▶ [TASK INSTRUCTIONS] Which lines of the data below contain "when"? Please show them all.

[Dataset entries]
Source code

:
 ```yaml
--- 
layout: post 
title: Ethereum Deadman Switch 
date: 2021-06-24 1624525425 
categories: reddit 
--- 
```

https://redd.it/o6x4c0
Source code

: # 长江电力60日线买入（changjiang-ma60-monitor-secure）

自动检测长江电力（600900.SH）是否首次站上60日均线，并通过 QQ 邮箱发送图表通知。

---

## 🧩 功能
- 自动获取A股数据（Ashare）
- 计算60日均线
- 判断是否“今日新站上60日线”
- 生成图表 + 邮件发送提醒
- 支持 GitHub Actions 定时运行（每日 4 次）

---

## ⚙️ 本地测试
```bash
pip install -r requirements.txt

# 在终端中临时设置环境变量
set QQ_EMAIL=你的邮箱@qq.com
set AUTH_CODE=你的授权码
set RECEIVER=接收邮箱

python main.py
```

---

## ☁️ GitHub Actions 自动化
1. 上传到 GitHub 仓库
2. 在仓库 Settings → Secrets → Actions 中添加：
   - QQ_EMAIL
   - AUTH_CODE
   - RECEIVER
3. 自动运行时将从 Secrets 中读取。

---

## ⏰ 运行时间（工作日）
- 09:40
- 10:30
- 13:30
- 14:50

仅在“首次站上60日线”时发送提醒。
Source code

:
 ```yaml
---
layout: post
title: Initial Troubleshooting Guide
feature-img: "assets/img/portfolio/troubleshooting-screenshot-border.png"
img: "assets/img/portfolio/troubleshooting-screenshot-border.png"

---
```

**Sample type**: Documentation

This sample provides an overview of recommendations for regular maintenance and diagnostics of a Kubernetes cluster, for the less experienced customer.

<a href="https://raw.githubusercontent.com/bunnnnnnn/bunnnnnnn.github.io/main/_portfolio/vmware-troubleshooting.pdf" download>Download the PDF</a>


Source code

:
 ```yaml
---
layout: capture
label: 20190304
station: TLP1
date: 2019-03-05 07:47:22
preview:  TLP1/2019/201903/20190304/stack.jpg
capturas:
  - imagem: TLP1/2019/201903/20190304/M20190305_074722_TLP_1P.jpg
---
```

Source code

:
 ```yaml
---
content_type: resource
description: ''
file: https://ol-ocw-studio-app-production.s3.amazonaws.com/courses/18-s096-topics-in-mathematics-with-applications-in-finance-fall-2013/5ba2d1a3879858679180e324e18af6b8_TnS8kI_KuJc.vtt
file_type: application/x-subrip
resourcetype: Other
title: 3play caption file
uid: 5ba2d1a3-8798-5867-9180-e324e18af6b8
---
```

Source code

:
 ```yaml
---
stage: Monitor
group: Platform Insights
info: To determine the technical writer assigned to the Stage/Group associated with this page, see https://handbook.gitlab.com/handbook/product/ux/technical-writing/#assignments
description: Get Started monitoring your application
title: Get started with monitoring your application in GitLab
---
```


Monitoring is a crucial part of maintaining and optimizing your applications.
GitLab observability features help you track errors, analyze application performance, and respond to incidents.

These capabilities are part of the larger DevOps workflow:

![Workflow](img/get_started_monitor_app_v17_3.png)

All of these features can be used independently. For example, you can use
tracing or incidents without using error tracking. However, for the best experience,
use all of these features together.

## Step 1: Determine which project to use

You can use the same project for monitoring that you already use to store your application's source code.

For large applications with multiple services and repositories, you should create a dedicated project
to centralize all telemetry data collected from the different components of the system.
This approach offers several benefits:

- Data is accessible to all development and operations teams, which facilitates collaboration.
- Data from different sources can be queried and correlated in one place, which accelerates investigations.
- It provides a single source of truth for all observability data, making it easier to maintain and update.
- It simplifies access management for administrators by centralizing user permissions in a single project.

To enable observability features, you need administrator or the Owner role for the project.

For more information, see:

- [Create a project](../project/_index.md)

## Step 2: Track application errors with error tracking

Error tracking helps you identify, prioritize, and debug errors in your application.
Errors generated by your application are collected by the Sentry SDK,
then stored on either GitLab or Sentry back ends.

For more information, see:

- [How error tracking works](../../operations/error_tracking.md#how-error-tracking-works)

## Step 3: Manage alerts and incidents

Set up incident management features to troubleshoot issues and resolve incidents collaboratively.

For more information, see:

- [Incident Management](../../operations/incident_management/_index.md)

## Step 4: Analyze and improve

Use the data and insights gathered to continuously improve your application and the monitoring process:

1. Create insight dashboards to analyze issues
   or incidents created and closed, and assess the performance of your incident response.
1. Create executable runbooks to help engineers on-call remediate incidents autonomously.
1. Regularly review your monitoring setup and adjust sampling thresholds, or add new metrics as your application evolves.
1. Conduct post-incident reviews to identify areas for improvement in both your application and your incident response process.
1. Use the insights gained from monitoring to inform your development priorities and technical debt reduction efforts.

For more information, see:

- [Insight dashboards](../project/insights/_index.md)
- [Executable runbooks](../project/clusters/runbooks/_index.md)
...
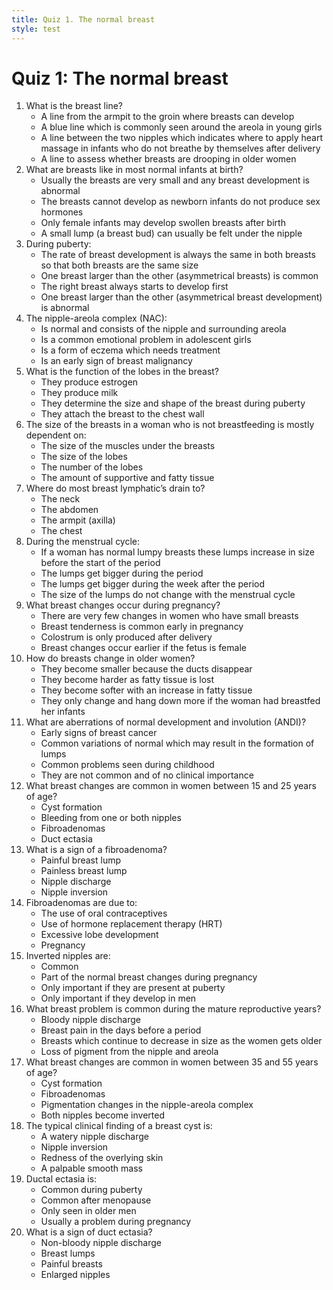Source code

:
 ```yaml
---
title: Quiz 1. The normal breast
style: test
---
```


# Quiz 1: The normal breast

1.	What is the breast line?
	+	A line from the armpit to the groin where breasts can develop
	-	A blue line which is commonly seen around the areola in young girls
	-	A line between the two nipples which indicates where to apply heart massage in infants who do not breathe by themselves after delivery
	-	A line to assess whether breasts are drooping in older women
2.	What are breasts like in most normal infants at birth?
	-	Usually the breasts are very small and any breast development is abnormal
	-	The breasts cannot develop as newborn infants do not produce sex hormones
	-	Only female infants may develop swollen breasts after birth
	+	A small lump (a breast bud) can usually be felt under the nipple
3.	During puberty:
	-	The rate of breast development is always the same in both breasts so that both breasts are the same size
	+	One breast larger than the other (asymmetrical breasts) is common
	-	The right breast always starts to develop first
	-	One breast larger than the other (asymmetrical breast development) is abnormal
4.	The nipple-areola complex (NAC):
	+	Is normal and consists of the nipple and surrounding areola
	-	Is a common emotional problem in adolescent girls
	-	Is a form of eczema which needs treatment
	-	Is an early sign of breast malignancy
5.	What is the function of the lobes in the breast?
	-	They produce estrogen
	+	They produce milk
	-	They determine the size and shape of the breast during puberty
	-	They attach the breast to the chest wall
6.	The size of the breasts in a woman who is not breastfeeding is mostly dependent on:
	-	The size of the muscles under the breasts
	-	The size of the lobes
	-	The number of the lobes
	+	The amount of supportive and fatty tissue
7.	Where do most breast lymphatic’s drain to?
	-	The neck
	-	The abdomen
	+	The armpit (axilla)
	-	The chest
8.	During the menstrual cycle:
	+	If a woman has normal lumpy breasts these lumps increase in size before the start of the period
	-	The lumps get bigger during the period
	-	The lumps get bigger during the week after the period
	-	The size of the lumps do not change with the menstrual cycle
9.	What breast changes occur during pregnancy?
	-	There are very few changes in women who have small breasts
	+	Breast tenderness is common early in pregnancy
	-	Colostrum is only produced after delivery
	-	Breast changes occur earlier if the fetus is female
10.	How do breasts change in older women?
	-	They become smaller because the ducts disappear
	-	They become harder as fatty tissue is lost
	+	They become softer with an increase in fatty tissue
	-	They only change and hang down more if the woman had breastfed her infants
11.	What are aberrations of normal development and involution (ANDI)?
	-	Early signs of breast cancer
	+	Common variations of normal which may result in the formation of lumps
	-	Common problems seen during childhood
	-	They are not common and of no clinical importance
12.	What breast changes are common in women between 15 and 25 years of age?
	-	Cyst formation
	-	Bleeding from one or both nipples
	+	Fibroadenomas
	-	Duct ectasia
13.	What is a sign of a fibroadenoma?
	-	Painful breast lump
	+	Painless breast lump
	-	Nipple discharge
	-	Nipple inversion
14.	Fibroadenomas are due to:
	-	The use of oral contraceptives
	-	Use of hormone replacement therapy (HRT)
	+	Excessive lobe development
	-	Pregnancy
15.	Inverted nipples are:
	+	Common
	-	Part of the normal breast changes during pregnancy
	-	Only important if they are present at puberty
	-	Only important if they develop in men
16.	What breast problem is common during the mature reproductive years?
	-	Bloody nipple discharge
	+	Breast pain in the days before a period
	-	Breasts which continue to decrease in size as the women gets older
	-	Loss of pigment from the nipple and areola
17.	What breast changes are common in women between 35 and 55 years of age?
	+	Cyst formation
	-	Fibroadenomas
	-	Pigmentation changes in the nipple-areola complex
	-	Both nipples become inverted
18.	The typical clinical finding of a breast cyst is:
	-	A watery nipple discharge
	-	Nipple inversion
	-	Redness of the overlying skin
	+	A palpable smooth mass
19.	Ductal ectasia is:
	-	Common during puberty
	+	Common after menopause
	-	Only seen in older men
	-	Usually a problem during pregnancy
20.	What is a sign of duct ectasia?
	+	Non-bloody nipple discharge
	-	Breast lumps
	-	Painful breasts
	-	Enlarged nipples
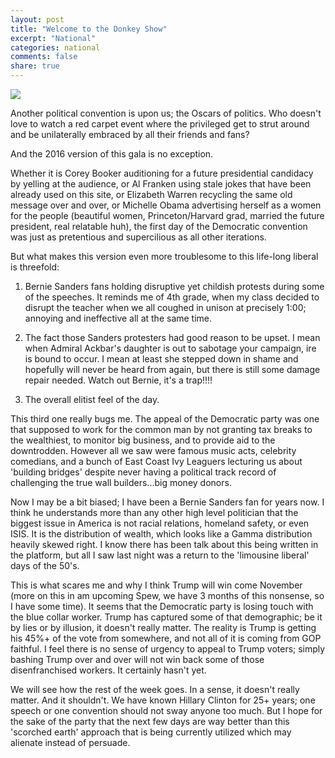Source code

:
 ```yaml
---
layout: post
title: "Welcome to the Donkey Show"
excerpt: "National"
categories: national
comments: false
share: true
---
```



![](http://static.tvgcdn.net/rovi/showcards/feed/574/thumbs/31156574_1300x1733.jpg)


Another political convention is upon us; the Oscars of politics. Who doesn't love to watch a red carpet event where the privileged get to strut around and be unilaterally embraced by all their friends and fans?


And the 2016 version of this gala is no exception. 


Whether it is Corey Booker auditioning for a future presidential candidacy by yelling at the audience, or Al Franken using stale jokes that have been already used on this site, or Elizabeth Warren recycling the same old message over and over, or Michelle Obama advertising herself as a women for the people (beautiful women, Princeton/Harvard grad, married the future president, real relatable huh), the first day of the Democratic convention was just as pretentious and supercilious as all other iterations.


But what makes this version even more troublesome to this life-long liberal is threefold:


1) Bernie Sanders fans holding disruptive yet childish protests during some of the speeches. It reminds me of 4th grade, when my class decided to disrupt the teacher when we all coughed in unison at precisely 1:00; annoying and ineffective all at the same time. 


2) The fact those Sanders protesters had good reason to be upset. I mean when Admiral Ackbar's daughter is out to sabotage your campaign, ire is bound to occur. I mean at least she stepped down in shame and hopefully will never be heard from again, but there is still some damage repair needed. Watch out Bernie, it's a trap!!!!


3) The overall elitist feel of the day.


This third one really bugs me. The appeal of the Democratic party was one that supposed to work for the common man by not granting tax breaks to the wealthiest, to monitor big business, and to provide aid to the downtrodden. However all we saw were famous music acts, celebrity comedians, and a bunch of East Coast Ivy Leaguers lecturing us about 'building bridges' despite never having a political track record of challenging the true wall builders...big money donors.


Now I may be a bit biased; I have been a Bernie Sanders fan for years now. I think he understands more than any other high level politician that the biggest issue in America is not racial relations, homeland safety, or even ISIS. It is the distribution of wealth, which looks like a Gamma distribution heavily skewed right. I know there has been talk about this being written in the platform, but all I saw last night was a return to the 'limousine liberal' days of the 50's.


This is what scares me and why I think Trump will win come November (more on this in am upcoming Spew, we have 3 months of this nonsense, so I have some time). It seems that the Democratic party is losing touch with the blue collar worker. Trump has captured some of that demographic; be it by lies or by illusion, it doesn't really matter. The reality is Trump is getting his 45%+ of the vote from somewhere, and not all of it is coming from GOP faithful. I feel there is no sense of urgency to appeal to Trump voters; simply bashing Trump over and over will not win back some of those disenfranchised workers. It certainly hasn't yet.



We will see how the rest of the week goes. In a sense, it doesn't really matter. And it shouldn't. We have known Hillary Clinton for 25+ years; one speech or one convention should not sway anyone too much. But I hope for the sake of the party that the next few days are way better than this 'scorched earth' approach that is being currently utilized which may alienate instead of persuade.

▶ [SOLVED EXERCISE]
1) Bernie Sanders fans holding disruptive yet childish protests during some of the speeches. It reminds me of 4th grade, when my class decided to disrupt the teacher when we all coughed in unison at precisely 1:00; annoying and ineffective all at the same time. 
2) The fact those Sanders protesters had good reason to be upset. I mean when Admiral Ackbar's daughter is out to sabotage your campaign, ire is bound to occur. I mean at least she stepped down in shame and hopefully will never be heard from again, but there is still some damage repair needed. Watch out Bernie, it's a trap!!!!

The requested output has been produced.